Moscou a averti qu’il pourrait bloquer les expéditions de céréales de l’Ukraine vers les marchés internationaux à moins que l’Occident ne supprime les «obstacles» aux propres exportations de la Russie.
À la mi-mars, la Russie a accepté une prolongation de 60 jours d’un accord de longue date qui a permis à l’Ukraine de continuer à exporter à moindre coût ses approvisionnements vitaux en céréales, malgré l’invasion russe.
Mais le ministre des Affaires étrangères Sergueï Lavrov a déclaré vendredi que le pays était désormais prêt à laisser l’accord expirer à moins que les capitales occidentales ne soient disposées à faire des concessions.
« Nous avons suspendu l’accord parce que nous n’avons vu personne essayer de résoudre ces problèmes en termes réels. Ensuite, nous avons décidé de prolonger de 60 jours », a déclaré Lavrov lors d’une conférence de presse à Ankara à la suite d’une rencontre avec son homologue turc, Mevlüt Çavuşoğlu. “Mais si aucune mesure n’est prise après 60 jours, nous commencerons à nous demander si nous avons besoin de cet accord.”
L’accord, qui a été négocié par la Turquie et l’ONU, est considéré comme une bouée de sauvetage essentielle pour l’économie en difficulté de l’Ukraine et son vaste secteur agricole. Les 27 millions de tonnes de céréales et d’huiles comestibles expédiées, malgré le blocus russe de la mer Noire, ont également contribué à garantir que certains des pays les plus pauvres du monde continueraient d’avoir accès à une nourriture abordable et éviteraient la famine.
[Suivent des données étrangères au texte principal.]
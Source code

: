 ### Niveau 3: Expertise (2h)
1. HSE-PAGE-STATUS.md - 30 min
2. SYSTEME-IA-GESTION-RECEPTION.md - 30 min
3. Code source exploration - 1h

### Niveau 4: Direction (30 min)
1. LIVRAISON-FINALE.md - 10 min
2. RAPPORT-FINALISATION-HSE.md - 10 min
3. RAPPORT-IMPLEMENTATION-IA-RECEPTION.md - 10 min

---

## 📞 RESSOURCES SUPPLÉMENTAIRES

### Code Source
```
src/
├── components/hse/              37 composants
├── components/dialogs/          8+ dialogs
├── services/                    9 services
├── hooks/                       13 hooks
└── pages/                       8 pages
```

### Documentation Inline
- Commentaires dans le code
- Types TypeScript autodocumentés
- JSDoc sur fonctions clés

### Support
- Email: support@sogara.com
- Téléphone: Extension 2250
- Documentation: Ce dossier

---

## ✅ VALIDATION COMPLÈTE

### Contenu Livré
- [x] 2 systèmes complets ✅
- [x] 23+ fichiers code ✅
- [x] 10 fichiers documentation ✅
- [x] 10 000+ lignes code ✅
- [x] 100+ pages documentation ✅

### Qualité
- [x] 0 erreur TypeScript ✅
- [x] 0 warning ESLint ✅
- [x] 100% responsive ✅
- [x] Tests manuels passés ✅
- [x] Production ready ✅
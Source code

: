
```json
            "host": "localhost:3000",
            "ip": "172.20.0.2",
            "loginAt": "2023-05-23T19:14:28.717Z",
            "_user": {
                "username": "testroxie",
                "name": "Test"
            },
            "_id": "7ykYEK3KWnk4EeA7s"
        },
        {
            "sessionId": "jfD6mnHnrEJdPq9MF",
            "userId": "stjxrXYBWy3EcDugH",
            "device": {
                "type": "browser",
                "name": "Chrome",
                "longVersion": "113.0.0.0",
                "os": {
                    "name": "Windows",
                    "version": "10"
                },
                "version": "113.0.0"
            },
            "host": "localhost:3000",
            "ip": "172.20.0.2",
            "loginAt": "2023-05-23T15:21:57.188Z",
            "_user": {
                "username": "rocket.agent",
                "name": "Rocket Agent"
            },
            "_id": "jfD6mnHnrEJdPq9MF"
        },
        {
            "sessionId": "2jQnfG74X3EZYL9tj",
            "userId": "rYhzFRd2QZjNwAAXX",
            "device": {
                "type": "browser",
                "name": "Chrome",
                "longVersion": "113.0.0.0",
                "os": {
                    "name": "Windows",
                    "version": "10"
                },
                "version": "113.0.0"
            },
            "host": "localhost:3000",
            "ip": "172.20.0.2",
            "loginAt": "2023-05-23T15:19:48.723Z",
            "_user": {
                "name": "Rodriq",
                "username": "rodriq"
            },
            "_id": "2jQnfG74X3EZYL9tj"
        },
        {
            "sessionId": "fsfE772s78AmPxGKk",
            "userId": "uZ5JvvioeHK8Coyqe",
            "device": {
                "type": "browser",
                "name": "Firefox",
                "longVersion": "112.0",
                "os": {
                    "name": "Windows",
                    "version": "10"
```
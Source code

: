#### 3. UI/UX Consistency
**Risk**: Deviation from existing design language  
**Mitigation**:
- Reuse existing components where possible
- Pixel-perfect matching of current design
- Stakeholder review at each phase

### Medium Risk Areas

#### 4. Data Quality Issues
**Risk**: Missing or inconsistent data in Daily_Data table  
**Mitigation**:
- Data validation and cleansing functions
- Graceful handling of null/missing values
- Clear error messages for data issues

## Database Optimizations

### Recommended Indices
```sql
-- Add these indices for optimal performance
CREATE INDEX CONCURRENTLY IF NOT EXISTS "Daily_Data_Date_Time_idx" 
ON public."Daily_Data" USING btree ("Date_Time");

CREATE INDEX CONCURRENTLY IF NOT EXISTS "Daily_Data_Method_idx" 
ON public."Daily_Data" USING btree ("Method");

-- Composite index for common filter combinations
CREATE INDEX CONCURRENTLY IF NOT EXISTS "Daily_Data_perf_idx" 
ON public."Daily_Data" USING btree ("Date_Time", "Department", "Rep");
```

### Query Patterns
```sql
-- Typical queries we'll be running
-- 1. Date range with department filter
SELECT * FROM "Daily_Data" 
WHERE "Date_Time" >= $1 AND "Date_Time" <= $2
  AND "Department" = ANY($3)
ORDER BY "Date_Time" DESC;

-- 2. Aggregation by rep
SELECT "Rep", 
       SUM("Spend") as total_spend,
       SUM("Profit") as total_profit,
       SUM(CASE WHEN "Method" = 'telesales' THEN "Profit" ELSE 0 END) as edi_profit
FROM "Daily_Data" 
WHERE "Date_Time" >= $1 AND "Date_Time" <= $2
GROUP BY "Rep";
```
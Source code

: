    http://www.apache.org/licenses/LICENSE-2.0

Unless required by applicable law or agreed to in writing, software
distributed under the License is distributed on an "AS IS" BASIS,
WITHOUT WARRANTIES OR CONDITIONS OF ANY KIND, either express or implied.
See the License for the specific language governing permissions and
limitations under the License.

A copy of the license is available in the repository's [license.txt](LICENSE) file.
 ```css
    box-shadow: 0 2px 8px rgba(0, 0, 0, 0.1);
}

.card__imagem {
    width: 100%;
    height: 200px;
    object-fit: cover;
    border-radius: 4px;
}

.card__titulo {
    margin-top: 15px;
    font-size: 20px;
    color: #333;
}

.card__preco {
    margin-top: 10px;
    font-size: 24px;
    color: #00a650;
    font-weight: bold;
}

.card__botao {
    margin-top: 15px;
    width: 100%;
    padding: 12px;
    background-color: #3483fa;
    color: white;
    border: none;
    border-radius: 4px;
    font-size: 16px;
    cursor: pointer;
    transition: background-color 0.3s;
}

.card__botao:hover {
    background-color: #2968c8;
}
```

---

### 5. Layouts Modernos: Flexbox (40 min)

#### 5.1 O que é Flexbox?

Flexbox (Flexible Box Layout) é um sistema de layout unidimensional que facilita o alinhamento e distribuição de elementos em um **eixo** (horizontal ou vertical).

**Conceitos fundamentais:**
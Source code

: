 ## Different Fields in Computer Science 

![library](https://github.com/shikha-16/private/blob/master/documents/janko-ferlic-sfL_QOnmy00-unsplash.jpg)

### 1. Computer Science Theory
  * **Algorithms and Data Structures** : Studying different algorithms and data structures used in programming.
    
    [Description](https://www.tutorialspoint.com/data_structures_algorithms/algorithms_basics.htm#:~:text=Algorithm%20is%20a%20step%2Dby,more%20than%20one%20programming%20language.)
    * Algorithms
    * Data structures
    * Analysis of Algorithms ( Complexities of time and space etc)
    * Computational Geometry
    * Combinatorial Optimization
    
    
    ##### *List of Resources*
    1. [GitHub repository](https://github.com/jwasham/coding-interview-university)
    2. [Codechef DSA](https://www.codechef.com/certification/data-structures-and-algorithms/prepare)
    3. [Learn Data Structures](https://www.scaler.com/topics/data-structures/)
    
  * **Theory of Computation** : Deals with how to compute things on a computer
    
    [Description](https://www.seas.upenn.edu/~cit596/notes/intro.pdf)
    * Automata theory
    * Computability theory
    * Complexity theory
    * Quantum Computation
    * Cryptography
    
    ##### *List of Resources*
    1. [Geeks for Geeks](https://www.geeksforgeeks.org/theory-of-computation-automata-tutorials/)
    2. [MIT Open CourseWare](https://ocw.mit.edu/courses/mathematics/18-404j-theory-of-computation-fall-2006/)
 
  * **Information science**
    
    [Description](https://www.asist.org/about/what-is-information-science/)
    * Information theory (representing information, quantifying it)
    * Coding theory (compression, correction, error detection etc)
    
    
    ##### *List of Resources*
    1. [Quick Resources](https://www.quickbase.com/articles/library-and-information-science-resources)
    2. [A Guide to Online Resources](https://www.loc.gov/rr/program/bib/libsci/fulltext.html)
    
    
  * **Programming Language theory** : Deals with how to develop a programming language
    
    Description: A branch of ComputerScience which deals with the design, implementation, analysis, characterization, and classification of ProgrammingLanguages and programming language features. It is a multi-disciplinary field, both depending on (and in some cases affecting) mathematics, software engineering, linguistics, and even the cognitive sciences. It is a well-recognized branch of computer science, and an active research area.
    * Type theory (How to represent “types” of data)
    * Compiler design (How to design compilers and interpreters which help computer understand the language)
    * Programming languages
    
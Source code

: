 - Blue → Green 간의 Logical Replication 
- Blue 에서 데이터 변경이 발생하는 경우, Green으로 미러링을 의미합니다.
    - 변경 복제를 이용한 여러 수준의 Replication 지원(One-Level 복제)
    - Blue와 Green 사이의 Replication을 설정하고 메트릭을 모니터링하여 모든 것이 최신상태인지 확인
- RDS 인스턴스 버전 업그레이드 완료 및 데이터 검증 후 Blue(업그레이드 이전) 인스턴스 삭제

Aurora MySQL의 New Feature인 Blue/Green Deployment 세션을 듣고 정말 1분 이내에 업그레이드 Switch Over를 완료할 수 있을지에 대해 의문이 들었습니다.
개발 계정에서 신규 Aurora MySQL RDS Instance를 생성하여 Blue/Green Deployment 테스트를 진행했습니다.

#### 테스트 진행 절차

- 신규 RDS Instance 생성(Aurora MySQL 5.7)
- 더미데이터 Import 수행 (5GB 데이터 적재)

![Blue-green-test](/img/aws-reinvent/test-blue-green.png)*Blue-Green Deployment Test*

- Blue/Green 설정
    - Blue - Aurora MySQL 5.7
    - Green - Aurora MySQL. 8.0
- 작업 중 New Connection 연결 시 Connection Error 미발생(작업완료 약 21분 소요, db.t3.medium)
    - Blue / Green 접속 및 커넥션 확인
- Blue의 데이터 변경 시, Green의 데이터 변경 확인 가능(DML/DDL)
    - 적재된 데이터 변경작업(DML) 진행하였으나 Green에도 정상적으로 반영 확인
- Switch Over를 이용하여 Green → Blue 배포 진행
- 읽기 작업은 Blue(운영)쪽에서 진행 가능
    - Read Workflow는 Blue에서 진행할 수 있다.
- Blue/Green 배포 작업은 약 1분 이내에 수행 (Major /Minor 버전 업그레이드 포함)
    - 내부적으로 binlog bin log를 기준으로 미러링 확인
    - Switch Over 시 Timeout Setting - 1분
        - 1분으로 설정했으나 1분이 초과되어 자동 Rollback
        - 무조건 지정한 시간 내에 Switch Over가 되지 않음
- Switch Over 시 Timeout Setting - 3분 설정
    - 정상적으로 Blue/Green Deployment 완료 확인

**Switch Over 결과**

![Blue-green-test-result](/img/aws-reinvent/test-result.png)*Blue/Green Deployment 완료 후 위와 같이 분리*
La Russie est également un important exportateur de produits alimentaires, et Lavrov a déclaré qu’il était injuste que l’Occident ait coupé la Russie du système de messagerie des paiements Swift, qui est crucial pour faciliter le commerce mondial.
Le manque d’accès à Swift rendait difficile pour le pays l’expédition de céréales et d’engrais, bien que ces produits ne fassent pas l’objet de sanctions de la part des alliés occidentaux de l’Ukraine.
Lavrov a déclaré que les restrictions sur l’assurance des navires russes, mises en place pour imposer un plafond sur le prix du pétrole du pays, grondaient également ses exportations.
L’accord sur les céréales a été initialement conclu en juillet de l’année dernière, puis prolongé en novembre.
La Turquie avait fait pression vigoureusement pour une prolongation complète de 120 jours de l’accord, selon un haut responsable qui avait été informé des pourparlers.
Cependant, les inquiétudes de la Russie concernant ses propres exportations – ainsi que les tentatives de l’Ukraine d’élargir l’accord pour inclure davantage de produits – avaient compliqué les négociations. “Le jury est toujours sur une autre extension”, a déclaré la personne.
L’UE fait également pression pour une prolongation, qu’elle considère comme essentielle pour soutenir l’économie ukrainienne pendant le conflit.
Bruxelles a mis en place des corridors d’exportation terrestres élargis pour les céréales à travers la Pologne et d’autres pays. Mais les difficultés logistiques le long de ces soi-disant voies de solidarité ont eu un impact négatif sur les marchés de l’UE, forçant la démission cette semaine du ministre polonais de l’agriculture, Henryk Kowalczyk.
La visite de Lavrov en Turquie intervient à un moment où les relations de Moscou avec Washington et d’autres capitales occidentales continuent de se refroidir.
L’administration Biden a vivement réprimandé la Russie pour sa détention au début du mois du journaliste du Wall Street Journal Evan Gershkovich. Moscou, quant à lui, a été exaspéré par l’adhésion de la Finlande à l’alliance militaire de l’OTAN.
Lavrov a refusé de répondre à une question du Financial Times lors de la conférence de presse de vendredi sur les raisons pour lesquelles Gershkovich a été détenu ou si Moscou tiendrait compte des appels des États-Unis et de ses alliés pour le libérer.